Le finalità dell’attività di ricerca del Dipartimento si
realizzano nell’ambito dell’attività clinico-assistenziale
di alta specialità e sono volte all’ampliamento
delle conoscenze in campo epidemiologico, al perfezionamento
delle metodiche di valutazione funzionale,
all’applicazione di percorsi terapeutici innovativi,
allo svolgimento di studi di efficacia su procedure
e interventi farmacologici, e alla misurazione
dell’outcome in tutte le principali patologie neuromotorie
di interesse riabilitativo. Questi studi contribuiscono
ad una migliore comprensione del deficit
funzionale, garantendo una pianificazione più mirata
dell’approccio riabilitativo. A questi campi di
studio si sono affiancate specifiche ricerche di base,
finalizzate all’individuazione dei meccanismi fisiopatogenetici responsabili del danno in pazienti con
malattie neurologiche acute e croniche.
L’attività del Dipartimento si sviluppa in stretta collaborazione
con gli altri Dipartimenti della Fondazione,
e dispone di consolidate sinergie con Istituti
di ricerca nazionali e internazionali per la realizzazione
di progetti multicentrici e per favorire la formazione
e la didattica.
Le attività di ricerca corrente mantengono uno sviluppo
secondo linee principali che possono essere
inquadrabili come segue:
1. Ricerca di base
2. Ricerca clinica (epidemiologia, misure di outcome,
organizzazione di percorsi assistenziali,
trials clinici, qualità di vita)
3. Analisi del controllo motorio (fisiopatologia della
postura, dell’equilibrio e del movimento)

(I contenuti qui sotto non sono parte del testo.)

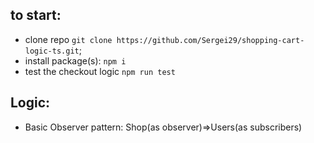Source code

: ## to start:

- clone repo `git clone https://github.com/Sergei29/shopping-cart-logic-ts.git`;
- install package(s): `npm i`
- test the checkout logic `npm run test`

## Logic:

- Basic Observer pattern: Shop(as observer)=>Users(as subscribers)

4. Neurofisiologia clinica e sperimentale
5. Neuropsicologia clinica.
Ricerca di base. L’attività di ricerca sperimentale
del Dipartimento è mirata a identificare dei marcatori
biomolecolari nei tessuti periferici di pazienti affetti
da malattie neurodegenerative, con particolare
riferimento alla sclerosi laterale amiotrofica, patologia
in cui da molti anni la Fondazione ha maturato
in alcuni dei suoi centri un modello assistenziale basato
sull’approccio interdisciplinare che è tuttora di
riferimento sia a livello nazionale che internazionale.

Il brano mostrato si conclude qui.